TASK ITEM: As you look over the data below, please find each line where the word "ātum" appears, then copy it.

= Beginning of Section =

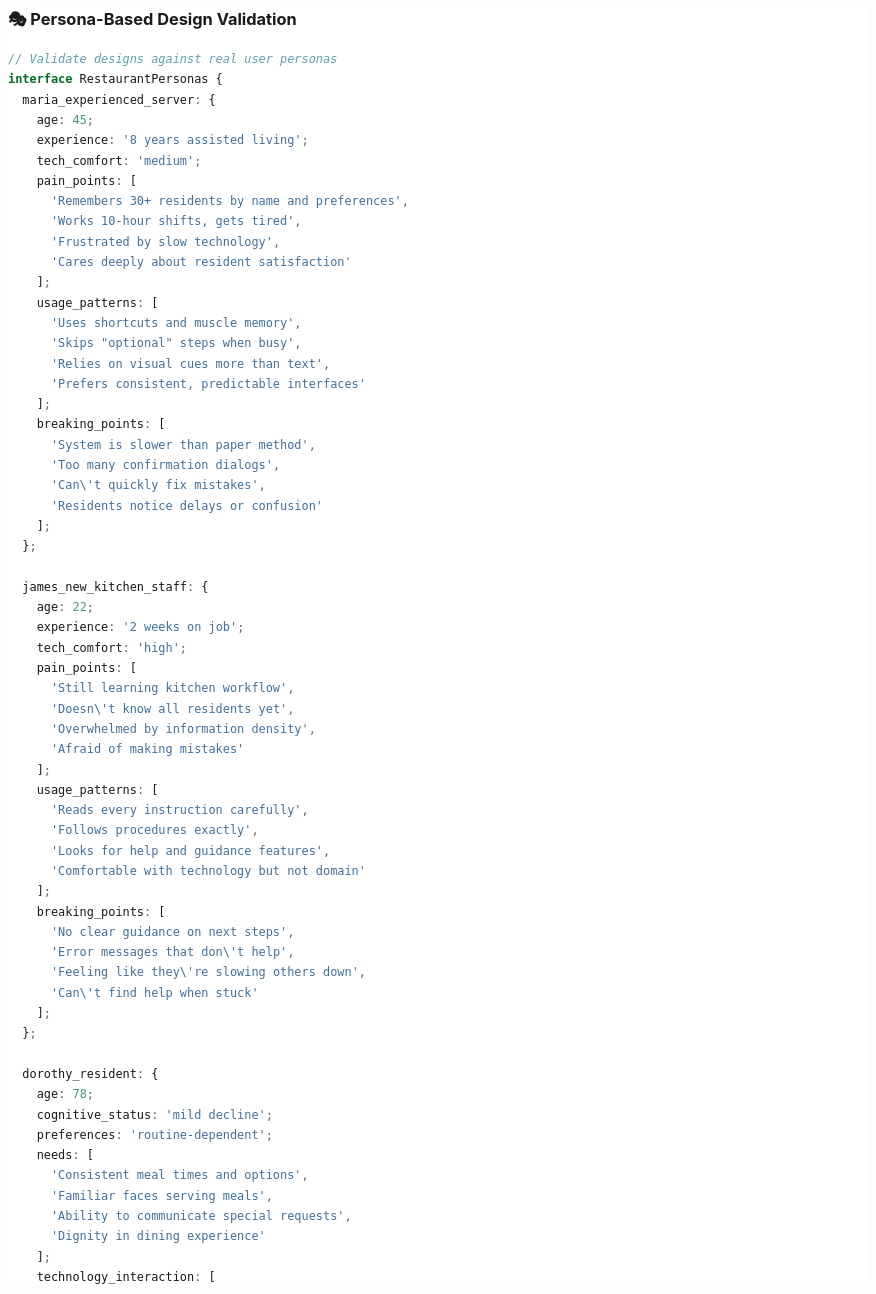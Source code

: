 ### 🎭 Persona-Based Design Validation
```typescript
// Validate designs against real user personas
interface RestaurantPersonas {
  maria_experienced_server: {
    age: 45;
    experience: '8 years assisted living';
    tech_comfort: 'medium';
    pain_points: [
      'Remembers 30+ residents by name and preferences',
      'Works 10-hour shifts, gets tired',
      'Frustrated by slow technology',
      'Cares deeply about resident satisfaction'
    ];
    usage_patterns: [
      'Uses shortcuts and muscle memory',
      'Skips "optional" steps when busy',
      'Relies on visual cues more than text',
      'Prefers consistent, predictable interfaces'
    ];
    breaking_points: [
      'System is slower than paper method',
      'Too many confirmation dialogs',
      'Can\'t quickly fix mistakes',
      'Residents notice delays or confusion'
    ];
  };
  
  james_new_kitchen_staff: {
    age: 22;
    experience: '2 weeks on job';
    tech_comfort: 'high';
    pain_points: [
      'Still learning kitchen workflow',
      'Doesn\'t know all residents yet',
      'Overwhelmed by information density',
      'Afraid of making mistakes'
    ];
    usage_patterns: [
      'Reads every instruction carefully',
      'Follows procedures exactly',
      'Looks for help and guidance features',
      'Comfortable with technology but not domain'
    ];
    breaking_points: [
      'No clear guidance on next steps',
      'Error messages that don\'t help',
      'Feeling like they\'re slowing others down',
      'Can\'t find help when stuck'
    ];
  };
  
  dorothy_resident: {
    age: 78;
    cognitive_status: 'mild decline';
    preferences: 'routine-dependent';
    needs: [
      'Consistent meal times and options',
      'Familiar faces serving meals',
      'Ability to communicate special requests',
      'Dignity in dining experience'
    ];
    technology_interaction: [
```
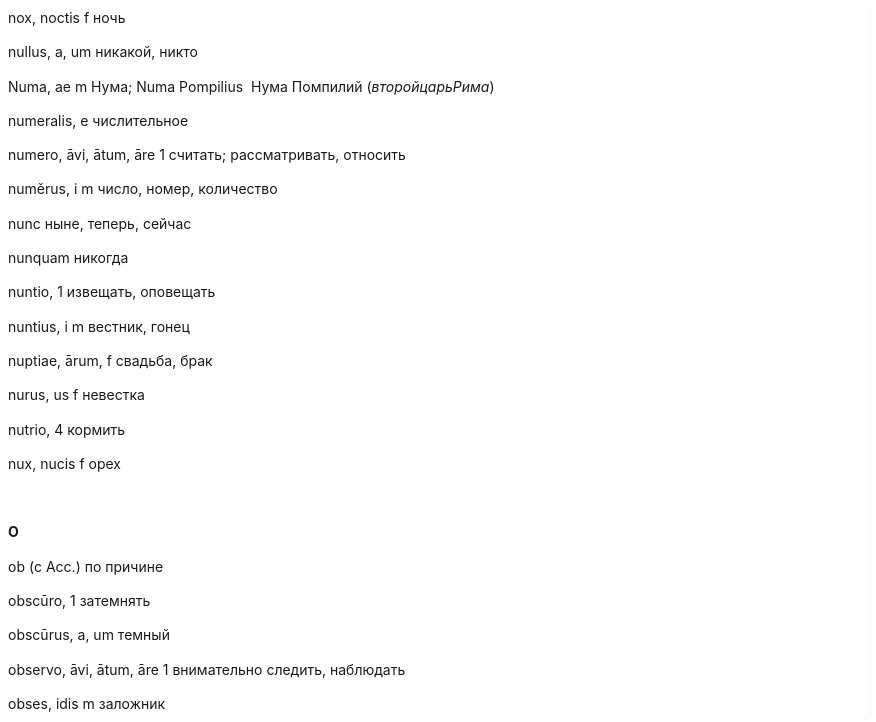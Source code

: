 <p style="text-align: justify;">nox, noctis f ночь</p>
<p style="text-align: justify;">nullus, a, um никакой, никто</p>
<p style="text-align: justify;">Numa, ае m Нума; Numa Pompilius &nbsp;Нума Помпилий (<em>второй</em><em>царь</em><em>Рима</em>)</p>
<p style="text-align: justify;">numeralis, e числительное</p>
<p style="text-align: justify;">numero, āvi, ātum, āre 1 считать; рассматривать, относить</p>
<p style="text-align: justify;">numěrus, i m число, номер, количество</p>
<p style="text-align: justify;">nunc ныне, теперь, сейчас</p>
<p style="text-align: justify;">nunquam никогда</p>
<p style="text-align: justify;">nuntio, 1 извещать, оповещать</p>
<p style="text-align: justify;">nuntius, i m вестник, гонец</p>
<p style="text-align: justify;">nuptiae, ārum, f свадьба, брак</p>
<p style="text-align: justify;">nurus, us f невестка</p>
<p style="text-align: justify;">nutrio, 4 кормить</p>
<p style="text-align: justify;">nux, nucis f орех</p>
<p style="text-align: justify;">&nbsp;</p>
<p style="text-align: justify;"><strong>O<span style="line-height: 1.3em;"><br></span></strong></p>
<p style="text-align: justify;">ob (с Acc.) по причине</p>
<p style="text-align: justify;">obscūro, 1 затемнять</p>
<p style="text-align: justify;">obscūrus, a, um темный</p>
<p style="text-align: justify;">observo, āvi, ātum, āre 1 внимательно следить, наблюдать</p>
<p style="text-align: justify;">obses, idis m заложник</p>
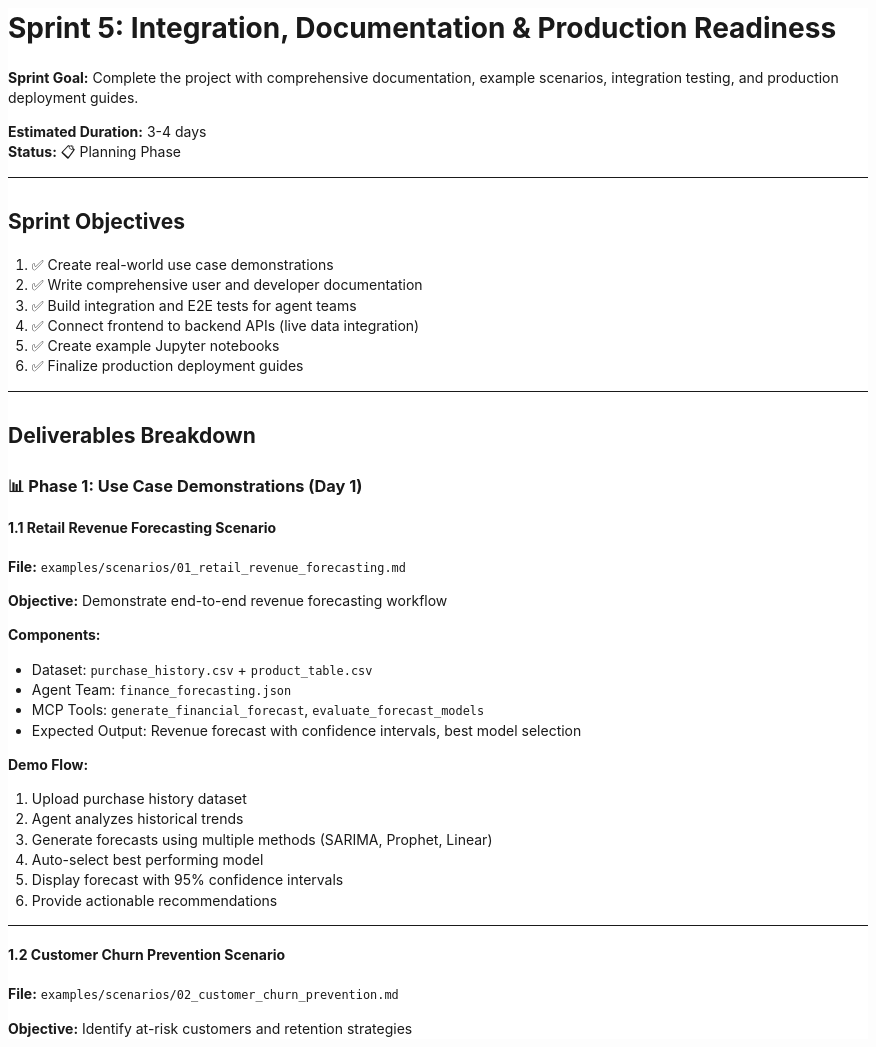 # Sprint 5: Integration, Documentation & Production Readiness

**Sprint Goal:** Complete the project with comprehensive documentation, example scenarios, integration testing, and production deployment guides.

**Estimated Duration:** 3-4 days  
**Status:** 📋 Planning Phase

---

## Sprint Objectives

1. ✅ Create real-world use case demonstrations
2. ✅ Write comprehensive user and developer documentation
3. ✅ Build integration and E2E tests for agent teams
4. ✅ Connect frontend to backend APIs (live data integration)
5. ✅ Create example Jupyter notebooks
6. ✅ Finalize production deployment guides

---

## Deliverables Breakdown

### 📊 Phase 1: Use Case Demonstrations (Day 1)

#### 1.1 Retail Revenue Forecasting Scenario
**File:** `examples/scenarios/01_retail_revenue_forecasting.md`

**Objective:** Demonstrate end-to-end revenue forecasting workflow

**Components:**
- Dataset: `purchase_history.csv` + `product_table.csv`
- Agent Team: `finance_forecasting.json`
- MCP Tools: `generate_financial_forecast`, `evaluate_forecast_models`
- Expected Output: Revenue forecast with confidence intervals, best model selection

**Demo Flow:**
1. Upload purchase history dataset
2. Agent analyzes historical trends
3. Generate forecasts using multiple methods (SARIMA, Prophet, Linear)
4. Auto-select best performing model
5. Display forecast with 95% confidence intervals
6. Provide actionable recommendations

---

#### 1.2 Customer Churn Prevention Scenario
**File:** `examples/scenarios/02_customer_churn_prevention.md`

**Objective:** Identify at-risk customers and retention strategies
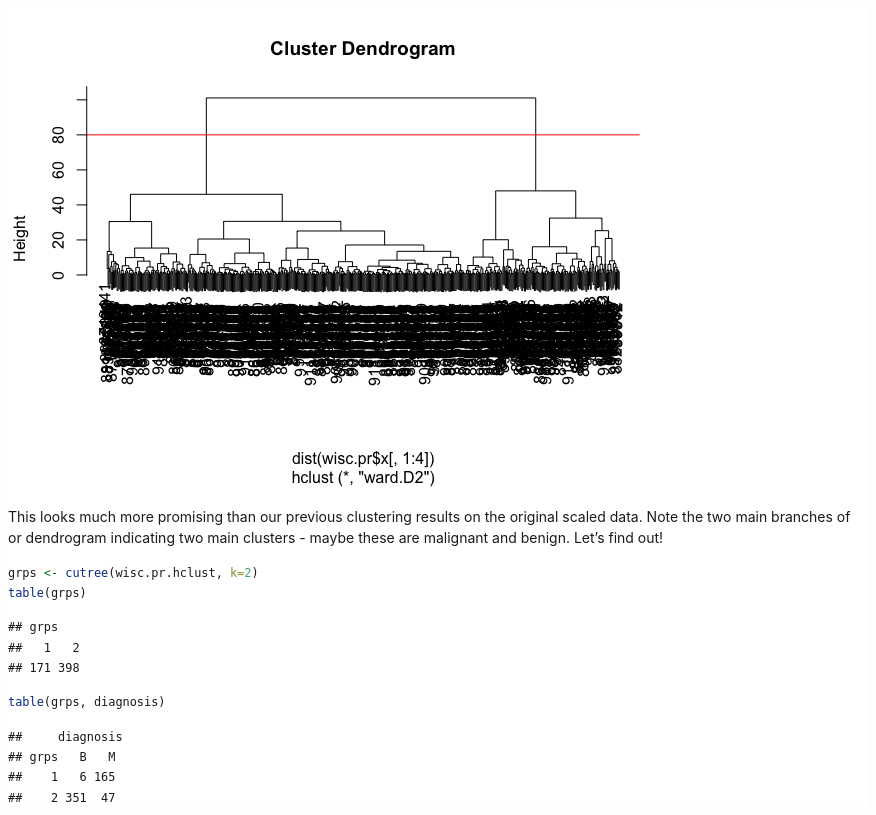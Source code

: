 ![](class09miniproject_files/figure-gfm/unnamed-chunk-32-1.png)

This looks much more promising than our previous clustering results on
the original scaled data. Note the two main branches of or dendrogram
indicating two main clusters - maybe these are malignant and benign.
Let’s find out!

``` r
grps <- cutree(wisc.pr.hclust, k=2)
table(grps)
```

    ## grps
    ##   1   2 
    ## 171 398

``` r
table(grps, diagnosis)
```

    ##     diagnosis
    ## grps   B   M
    ##    1   6 165
    ##    2 351  47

= End of Section =

TASK RESPONSE:
<p style="text-align: justify;">numero, āvi, ātum, āre 1 считать; рассматривать, относить</p>
<p style="text-align: justify;">observo, āvi, ātum, āre 1 внимательно следить, наблюдать</p>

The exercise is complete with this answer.